Filósofos Platão e Karl Popper levantaram questionamentos sobre a democracia, ao debaterem a escolha de líderes. Platão, ao observar a política ateniense, temia decisões desastrosas tomadas por quem não possuía conhecimento especializado. Popper, por sua vez, sugeriu focar em como remover maus governantes.
Platão, em sua obra A República, usou a metáfora de um navio em alto-mar. Os marinheiros brigam pelo comando, sem ninguém dominar a arte da navegação. Ele questionava se seria correto entregar um leme a alguém apenas por ter mais votos entre os passageiros, confundindo o que agrada com o que é benéfico.

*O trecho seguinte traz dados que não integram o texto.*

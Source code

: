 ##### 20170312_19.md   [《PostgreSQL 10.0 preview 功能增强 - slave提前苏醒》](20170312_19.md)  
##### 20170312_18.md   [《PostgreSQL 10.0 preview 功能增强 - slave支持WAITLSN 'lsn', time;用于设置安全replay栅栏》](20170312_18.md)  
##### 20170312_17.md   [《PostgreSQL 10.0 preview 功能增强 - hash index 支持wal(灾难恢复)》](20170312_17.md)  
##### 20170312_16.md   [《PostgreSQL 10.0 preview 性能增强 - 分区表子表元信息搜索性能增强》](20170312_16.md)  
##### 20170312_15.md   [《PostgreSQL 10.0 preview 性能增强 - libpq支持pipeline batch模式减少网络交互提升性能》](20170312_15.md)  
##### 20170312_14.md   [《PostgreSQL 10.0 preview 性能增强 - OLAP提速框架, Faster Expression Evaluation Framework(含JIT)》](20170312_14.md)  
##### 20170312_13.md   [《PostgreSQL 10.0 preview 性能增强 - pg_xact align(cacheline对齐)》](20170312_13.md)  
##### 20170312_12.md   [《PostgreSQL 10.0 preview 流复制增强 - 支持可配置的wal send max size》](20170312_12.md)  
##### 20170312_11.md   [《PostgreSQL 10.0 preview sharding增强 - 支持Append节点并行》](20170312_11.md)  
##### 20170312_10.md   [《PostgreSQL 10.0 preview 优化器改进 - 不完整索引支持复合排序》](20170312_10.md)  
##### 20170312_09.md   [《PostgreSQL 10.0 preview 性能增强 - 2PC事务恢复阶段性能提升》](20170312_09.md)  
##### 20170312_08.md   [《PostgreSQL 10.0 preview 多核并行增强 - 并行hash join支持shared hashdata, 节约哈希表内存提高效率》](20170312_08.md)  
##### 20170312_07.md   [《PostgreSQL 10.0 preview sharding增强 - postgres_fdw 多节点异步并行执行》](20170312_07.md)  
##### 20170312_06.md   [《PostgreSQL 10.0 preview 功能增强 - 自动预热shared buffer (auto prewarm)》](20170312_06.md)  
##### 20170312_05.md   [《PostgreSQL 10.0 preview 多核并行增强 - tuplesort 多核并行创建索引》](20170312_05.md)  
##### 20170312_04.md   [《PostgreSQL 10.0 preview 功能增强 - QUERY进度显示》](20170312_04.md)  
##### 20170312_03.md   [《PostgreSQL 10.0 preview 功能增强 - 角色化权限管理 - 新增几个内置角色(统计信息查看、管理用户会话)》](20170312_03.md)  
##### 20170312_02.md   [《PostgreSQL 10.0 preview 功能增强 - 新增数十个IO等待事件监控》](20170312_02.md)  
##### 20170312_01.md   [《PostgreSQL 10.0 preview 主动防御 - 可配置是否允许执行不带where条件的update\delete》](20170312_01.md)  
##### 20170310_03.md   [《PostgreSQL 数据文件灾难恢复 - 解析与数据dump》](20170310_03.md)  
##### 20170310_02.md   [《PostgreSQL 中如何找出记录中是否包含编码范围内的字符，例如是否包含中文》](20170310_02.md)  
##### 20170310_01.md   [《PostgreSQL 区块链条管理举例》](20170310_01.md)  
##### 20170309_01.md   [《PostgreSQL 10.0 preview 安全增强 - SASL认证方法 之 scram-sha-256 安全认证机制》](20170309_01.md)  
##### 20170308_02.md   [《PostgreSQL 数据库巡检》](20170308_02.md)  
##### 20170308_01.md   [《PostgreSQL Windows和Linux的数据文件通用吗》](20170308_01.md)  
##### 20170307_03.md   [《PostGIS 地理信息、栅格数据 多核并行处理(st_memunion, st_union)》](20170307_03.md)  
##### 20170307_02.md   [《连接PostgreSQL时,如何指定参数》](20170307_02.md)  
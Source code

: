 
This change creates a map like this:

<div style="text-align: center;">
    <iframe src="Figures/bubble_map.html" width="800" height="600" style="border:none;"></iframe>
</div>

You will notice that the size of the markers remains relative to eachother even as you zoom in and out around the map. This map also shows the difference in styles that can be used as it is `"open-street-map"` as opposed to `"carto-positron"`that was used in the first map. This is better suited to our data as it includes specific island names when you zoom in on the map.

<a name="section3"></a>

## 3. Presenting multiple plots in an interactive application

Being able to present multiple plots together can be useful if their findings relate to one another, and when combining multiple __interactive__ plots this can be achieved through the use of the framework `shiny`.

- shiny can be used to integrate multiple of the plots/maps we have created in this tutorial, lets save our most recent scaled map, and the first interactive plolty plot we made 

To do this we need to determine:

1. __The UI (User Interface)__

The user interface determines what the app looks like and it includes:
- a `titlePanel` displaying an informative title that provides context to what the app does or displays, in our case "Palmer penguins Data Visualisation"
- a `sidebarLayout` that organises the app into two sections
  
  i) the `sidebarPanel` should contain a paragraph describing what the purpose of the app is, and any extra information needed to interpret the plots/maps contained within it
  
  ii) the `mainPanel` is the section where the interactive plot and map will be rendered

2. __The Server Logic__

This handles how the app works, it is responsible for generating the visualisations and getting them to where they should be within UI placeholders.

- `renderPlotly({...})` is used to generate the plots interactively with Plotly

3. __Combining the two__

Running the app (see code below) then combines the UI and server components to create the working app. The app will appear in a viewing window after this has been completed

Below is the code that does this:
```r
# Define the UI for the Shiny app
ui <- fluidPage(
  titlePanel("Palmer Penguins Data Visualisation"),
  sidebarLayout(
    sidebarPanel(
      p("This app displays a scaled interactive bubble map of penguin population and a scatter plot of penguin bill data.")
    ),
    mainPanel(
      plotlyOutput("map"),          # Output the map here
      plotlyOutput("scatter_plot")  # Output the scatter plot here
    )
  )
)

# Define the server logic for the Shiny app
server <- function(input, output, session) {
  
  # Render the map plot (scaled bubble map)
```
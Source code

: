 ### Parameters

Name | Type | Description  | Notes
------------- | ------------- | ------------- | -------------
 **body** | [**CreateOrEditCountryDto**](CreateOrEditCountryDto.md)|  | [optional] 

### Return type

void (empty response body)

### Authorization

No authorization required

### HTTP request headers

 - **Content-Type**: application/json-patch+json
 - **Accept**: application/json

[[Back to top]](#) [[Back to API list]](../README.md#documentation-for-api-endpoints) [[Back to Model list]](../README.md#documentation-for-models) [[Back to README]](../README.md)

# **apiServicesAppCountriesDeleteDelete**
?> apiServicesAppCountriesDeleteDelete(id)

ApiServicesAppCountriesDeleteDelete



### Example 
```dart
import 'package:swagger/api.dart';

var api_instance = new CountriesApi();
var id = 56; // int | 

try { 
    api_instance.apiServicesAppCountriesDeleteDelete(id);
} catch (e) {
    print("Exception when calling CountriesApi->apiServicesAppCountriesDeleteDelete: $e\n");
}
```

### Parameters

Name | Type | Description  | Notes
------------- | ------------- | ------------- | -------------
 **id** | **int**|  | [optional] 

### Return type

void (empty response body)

Essa ideia encontra paralelo na atualidade, com a ascensão de discursos que prometem soluções rápidas. Os confeiteiros políticos, segundo o texto, transformam temas complexos em frases curtas, adaptando-se às preferências do público. As redes sociais potencializam essa dinâmica, expondo medos e ressentimentos dos eleitores.
Karl Popper, no século vinte, mudou o foco da discussão. Ele argumentou que buscar o governante ideal pode levar à concentração de poder. A questão prudente, segundo ele, é como criar instituições que permitam afastar líderes inadequados sem recorrer à violência.
A democracia, sob essa ótica, não é um concurso para encontrar o mais sábio, mas uma autorização temporária. A responsabilidade final recai sobre o eleitor, que deve examinar os critérios de escolha em vez de apenas focar em quem irá vencer a eleição.